TASK INPUT:
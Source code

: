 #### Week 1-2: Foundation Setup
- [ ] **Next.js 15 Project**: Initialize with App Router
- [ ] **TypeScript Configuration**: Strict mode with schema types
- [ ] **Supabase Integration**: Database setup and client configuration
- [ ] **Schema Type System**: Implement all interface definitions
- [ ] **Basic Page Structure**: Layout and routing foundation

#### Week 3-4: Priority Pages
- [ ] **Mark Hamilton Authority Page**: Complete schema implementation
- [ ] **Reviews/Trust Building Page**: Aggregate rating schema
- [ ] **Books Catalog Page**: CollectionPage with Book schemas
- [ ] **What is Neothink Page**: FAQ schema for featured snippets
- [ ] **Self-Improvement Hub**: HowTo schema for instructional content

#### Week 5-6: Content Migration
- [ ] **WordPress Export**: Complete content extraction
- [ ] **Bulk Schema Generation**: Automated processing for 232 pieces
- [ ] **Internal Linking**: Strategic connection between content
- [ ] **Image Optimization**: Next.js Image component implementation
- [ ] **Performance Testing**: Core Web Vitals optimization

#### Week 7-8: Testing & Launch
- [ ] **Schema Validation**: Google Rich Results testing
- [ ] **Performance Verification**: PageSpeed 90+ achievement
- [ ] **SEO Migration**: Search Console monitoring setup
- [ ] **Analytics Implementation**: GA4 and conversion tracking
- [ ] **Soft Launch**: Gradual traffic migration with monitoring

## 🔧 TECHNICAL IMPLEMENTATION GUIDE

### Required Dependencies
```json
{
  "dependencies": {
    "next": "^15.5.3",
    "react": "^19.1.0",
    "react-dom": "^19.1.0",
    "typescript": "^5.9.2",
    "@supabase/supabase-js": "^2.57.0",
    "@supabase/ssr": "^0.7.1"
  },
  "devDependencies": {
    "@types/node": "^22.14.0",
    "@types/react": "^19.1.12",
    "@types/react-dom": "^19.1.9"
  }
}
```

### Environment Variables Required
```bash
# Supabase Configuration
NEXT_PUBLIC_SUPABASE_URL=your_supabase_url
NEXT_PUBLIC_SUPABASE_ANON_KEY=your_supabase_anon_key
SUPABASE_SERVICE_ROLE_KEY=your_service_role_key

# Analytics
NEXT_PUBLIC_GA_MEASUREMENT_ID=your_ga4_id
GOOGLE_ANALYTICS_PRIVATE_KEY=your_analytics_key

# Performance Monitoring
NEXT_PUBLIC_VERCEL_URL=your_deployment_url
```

EXERCISE: All records are to be written out exactly.

TASK ANSWER:
Source code

: #### Week 1-2: Foundation Setup
- [ ] **Next.js 15 Project**: Initialize with App Router
- [ ] **TypeScript Configuration**: Strict mode with schema types
- [ ] **Supabase Integration**: Database setup and client configuration
- [ ] **Schema Type System**: Implement all interface definitions
- [ ] **Basic Page Structure**: Layout and routing foundation

#### Week 3-4: Priority Pages
- [ ] **Mark Hamilton Authority Page**: Complete schema implementation
- [ ] **Reviews/Trust Building Page**: Aggregate rating schema
- [ ] **Books Catalog Page**: CollectionPage with Book schemas
- [ ] **What is Neothink Page**: FAQ schema for featured snippets
- [ ] **Self-Improvement Hub**: HowTo schema for instructional content

#### Week 5-6: Content Migration
- [ ] **WordPress Export**: Complete content extraction
- [ ] **Bulk Schema Generation**: Automated processing for 232 pieces
- [ ] **Internal Linking**: Strategic connection between content
- [ ] **Image Optimization**: Next.js Image component implementation
- [ ] **Performance Testing**: Core Web Vitals optimization

#### Week 7-8: Testing & Launch
- [ ] **Schema Validation**: Google Rich Results testing
- [ ] **Performance Verification**: PageSpeed 90+ achievement
- [ ] **SEO Migration**: Search Console monitoring setup
- [ ] **Analytics Implementation**: GA4 and conversion tracking
- [ ] **Soft Launch**: Gradual traffic migration with monitoring

## 🔧 TECHNICAL IMPLEMENTATION GUIDE

### Required Dependencies
```json
{
  "dependencies": {
    "next": "^15.5.3",
    "react": "^19.1.0",
    "react-dom": "^19.1.0",
    "typescript": "^5.9.2",
    "@supabase/supabase-js": "^2.57.0",
    "@supabase/ssr": "^0.7.1"
  },
  "devDependencies": {
    "@types/node": "^22.14.0",
    "@types/react": "^19.1.12",
    "@types/react-dom": "^19.1.9"
  }
}
```

### Environment Variables Required
```bash
# Supabase Configuration
NEXT_PUBLIC_SUPABASE_URL=your_supabase_url
NEXT_PUBLIC_SUPABASE_ANON_KEY=your_supabase_anon_key
SUPABASE_SERVICE_ROLE_KEY=your_service_role_key

# Analytics
NEXT_PUBLIC_GA_MEASUREMENT_ID=your_ga4_id
GOOGLE_ANALYTICS_PRIVATE_KEY=your_analytics_key

# Performance Monitoring
NEXT_PUBLIC_VERCEL_URL=your_deployment_url
```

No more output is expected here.